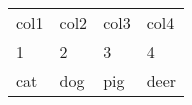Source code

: \documentclass{article}
\begin{document}
\begin{table}[!htbp] 
\centering 
\small 
\begin{tabular}{|l|l|l|l|} 
\hline 
col1 & col2 & col3 & col4 \\ 
1 & 2 & 3 & 4 \\ 
cat & dog & pig & deer \\ 
\hline \end{tabular} 
\end{table}
\end{document}
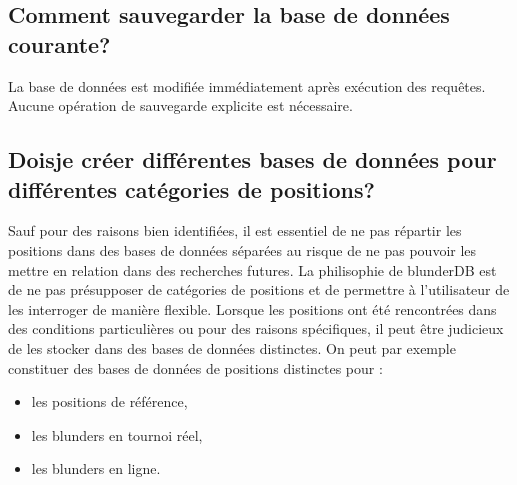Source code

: \documentclass[letterpaper,10pt,french]{sphinxmanual}
\begin{document}
\subsection{Comment sauvegarder la base de données courante?}
\label{\detokenize{faq:comment-sauvegarder-la-base-de-donnees-courante}}
\sphinxAtStartPar
La base de données est modifiée immédiatement après exécution des requêtes.
Aucune opération de sauvegarde explicite est nécessaire.


\subsection{Dois\sphinxhyphen{}je créer différentes bases de données pour différentes catégories de positions?}
\label{\detokenize{faq:dois-je-creer-differentes-bases-de-donnees-pour-differentes-categories-de-positions}}
\sphinxAtStartPar
Sauf pour des raisons bien identifiées, il est essentiel de ne pas
répartir les positions dans des bases de données séparées au risque
de ne pas pouvoir les mettre en relation dans des recherches futures.
La philisophie de blunderDB est de ne pas présupposer de catégories de
positions  et de permettre à l’utilisateur de les interroger
de manière flexible. Lorsque les positions ont été rencontrées dans des conditions
particulières ou pour des raisons spécifiques, il peut être judicieux de les
stocker dans des bases de données distinctes.
On peut par exemple constituer des bases de données de positions distinctes
pour :
\begin{itemize}
\item {} 
\sphinxAtStartPar
les positions de référence,

\item {} 
\sphinxAtStartPar
les blunders en tournoi réel,

\item {} 
\sphinxAtStartPar
les blunders en ligne.

\end{itemize}
\end{document}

========================================================================

Restate the listing above word for word, and skip the pictures.

* **Exercise output**:
Source code

: \documentclass{article}
\begin{document}
\begin{table}[!htbp] 
\centering 
\small 
\begin{tabular}{|l|l|l|l|} 
\hline 
col1 & col2 & col3 & col4 \\ 
1 & 2 & 3 & 4 \\ 
cat & dog & pig & deer \\ 
\hline \end{tabular} 
\end{table}
\end{document}
Source code

: \documentclass[letterpaper,10pt,french]{sphinxmanual}
\begin{document}
\subsection{Comment sauvegarder la base de données courante?}
\label{\detokenize{faq:comment-sauvegarder-la-base-de-donnees-courante}}
\sphinxAtStartPar
La base de données est modifiée immédiatement après exécution des requêtes.
Aucune opération de sauvegarde explicite est nécessaire.


\subsection{Dois\sphinxhyphen{}je créer différentes bases de données pour différentes catégories de positions?}
\label{\detokenize{faq:dois-je-creer-differentes-bases-de-donnees-pour-differentes-categories-de-positions}}
\sphinxAtStartPar
Sauf pour des raisons bien identifiées, il est essentiel de ne pas
répartir les positions dans des bases de données séparées au risque
de ne pas pouvoir les mettre en relation dans des recherches futures.
La philisophie de blunderDB est de ne pas présupposer de catégories de
positions  et de permettre à l’utilisateur de les interroger
de manière flexible. Lorsque les positions ont été rencontrées dans des conditions
particulières ou pour des raisons spécifiques, il peut être judicieux de les
stocker dans des bases de données distinctes.
On peut par exemple constituer des bases de données de positions distinctes
pour :
\begin{itemize}
\item {} 
\sphinxAtStartPar
les positions de référence,

\item {} 
\sphinxAtStartPar
les blunders en tournoi réel,

\item {} 
\sphinxAtStartPar
les blunders en ligne.

\end{itemize}
\end{document}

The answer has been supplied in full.